= National origin =

Nation where a person was born, or where that person's ancestors came from

National origin is the nation where a person was born, or where that person's ancestors came from. It also includes the diaspora of multi-ethnic states and societies that have a shared sense of common identity identical to that of a nation while being made up of several component ethnic groups. National origin can be the same, different from, or a combination of a person's national identity, which is the nation with which a person subjectively identifies with; in some cases, such as children born to expatriates, temporary residents or diplomatic and consular staff, a person may not identify with the nation in which they were born. National origin and national identity which can be tied to each other should also be distinguished from a person's nationality or citizenship which is a legal status in which a sovereign state recognizes someone as belonging to their country.

== Discrimination ==
In Europe, discrimination against a person on the basis of national origin is considered a type of racial discrimination. The UK's Race Relations Act 1976 names discrimination on the basis of national origin as discrimination on racial grounds. The European Union's Racial Equality Directive prohibits discrimination on the basis of national origin.

In the US, it is illegal to discriminate against a person on the basis of national origin in education, employment, housing, lending, or other specified areas. For example, employers cannot refuse to hire job applicants or treat employees differently because of where they were born, their ancestry, their culture, the languages they speak, or speaking with an accent.
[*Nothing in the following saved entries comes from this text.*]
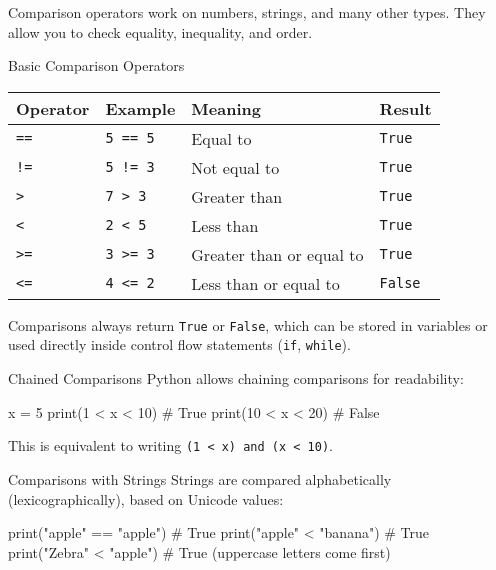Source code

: \documentclass[
  letterpaper,
  DIV=11,
  numbers=noendperiod]{scrreprt}
\newenvironment{Shaded}{\begin{snugshade}}{\end{snugshade}}
\newcommand{\BuiltInTok}[1]{\textcolor[rgb]{0.00,0.23,0.31}{#1}}
\newcommand{\CommentTok}[1]{\textcolor[rgb]{0.37,0.37,0.37}{#1}}
\newcommand{\DecValTok}[1]{\textcolor[rgb]{0.68,0.00,0.00}{#1}}
\newcommand{\NormalTok}[1]{\textcolor[rgb]{0.00,0.23,0.31}{#1}}
\newcommand{\OperatorTok}[1]{\textcolor[rgb]{0.37,0.37,0.37}{#1}}
\newcommand{\StringTok}[1]{\textcolor[rgb]{0.13,0.47,0.30}{#1}}
\begin{document}
Comparison operators work on numbers, strings, and many other types.
They allow you to check equality, inequality, and order.

Basic Comparison Operators

\begin{longtable}[]{@{}llll@{}}
\toprule\noalign{}
Operator & Example & Meaning & Result \\
\midrule\noalign{}
\endhead
\bottomrule\noalign{}
\endlastfoot
\texttt{==} & \texttt{5\ ==\ 5} & Equal to & \texttt{True} \\
\texttt{!=} & \texttt{5\ !=\ 3} & Not equal to & \texttt{True} \\
\texttt{\textgreater{}} & \texttt{7\ \textgreater{}\ 3} & Greater than &
\texttt{True} \\
\texttt{\textless{}} & \texttt{2\ \textless{}\ 5} & Less than &
\texttt{True} \\
\texttt{\textgreater{}=} & \texttt{3\ \textgreater{}=\ 3} & Greater than
or equal to & \texttt{True} \\
\texttt{\textless{}=} & \texttt{4\ \textless{}=\ 2} & Less than or equal
to & \texttt{False} \\
\end{longtable}

Comparisons always return \texttt{True} or \texttt{False}, which can be
stored in variables or used directly inside control flow statements
(\texttt{if}, \texttt{while}).

Chained Comparisons Python allows chaining comparisons for readability:

\begin{Shaded}
\begin{Highlighting}[]
\NormalTok{x }\OperatorTok{=} \DecValTok{5}
\BuiltInTok{print}\NormalTok{(}\DecValTok{1} \OperatorTok{\textless{}}\NormalTok{ x }\OperatorTok{\textless{}} \DecValTok{10}\NormalTok{)  }\CommentTok{\# True}
\BuiltInTok{print}\NormalTok{(}\DecValTok{10} \OperatorTok{\textless{}}\NormalTok{ x }\OperatorTok{\textless{}} \DecValTok{20}\NormalTok{) }\CommentTok{\# False}
\end{Highlighting}
\end{Shaded}

This is equivalent to writing
\texttt{(1\ \textless{}\ x)\ and\ (x\ \textless{}\ 10)}.

Comparisons with Strings Strings are compared alphabetically
(lexicographically), based on Unicode values:

\begin{Shaded}
\begin{Highlighting}[]
\BuiltInTok{print}\NormalTok{(}\StringTok{"apple"} \OperatorTok{==} \StringTok{"apple"}\NormalTok{)  }\CommentTok{\# True}
\BuiltInTok{print}\NormalTok{(}\StringTok{"apple"} \OperatorTok{\textless{}} \StringTok{"banana"}\NormalTok{)  }\CommentTok{\# True}
\BuiltInTok{print}\NormalTok{(}\StringTok{"Zebra"} \OperatorTok{\textless{}} \StringTok{"apple"}\NormalTok{)   }\CommentTok{\# True (uppercase letters come first)}
\end{Highlighting}
\end{Shaded}
\end{document}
Workplace rules that require employees in the US to speak only English on the job can be a form of discrimination on the basis of national origin, but employers may have a legitimate business need for employees to speak English at work, such as to provide adequate supervision or to prevent the isolation and alienation of employees and customers that do not speak the same non-English language.

Under Australian law, discrimination on the basis of national origin is illegal, whereas discrimination on the basis of nationality or citizenship is not; national origin is determined only by the situation at an individual's time of birth (their birthplace or the national origin of their parents), not by factors subsequent to their birth (such as naturalisation or Renunciation of citizenship).